• _GOAL OF THE EXERCISE_: Where the string "électronique" occurs in a line of the entries below, copy that line.

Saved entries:
[Start of section]

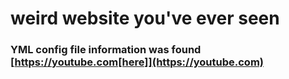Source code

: # weird website you've ever seen

### YML config file information was found [https://youtube.com[here]](https://youtube.com)
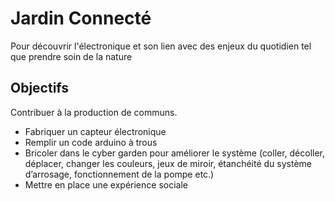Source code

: # Jardin Connecté

Pour découvrir l'électronique et son lien avec des enjeux du quotidien tel que prendre soin de la nature

## Objectifs

Contribuer à la production de communs.
* Fabriquer un capteur électronique
* Remplir un code arduino à trous
* Bricoler dans le cyber garden pour améliorer le système (coller, décoller, déplacer, changer les couleurs, jeux de miroir, étanchéité du système d’arrosage, fonctionnement de la pompe etc.)
* Mettre en place une expérience sociale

[End of section]

• _WORKED SOLUTION_:
Pour découvrir l'électronique et son lien avec des enjeux du quotidien tel que prendre soin de la nature
* Fabriquer un capteur électronique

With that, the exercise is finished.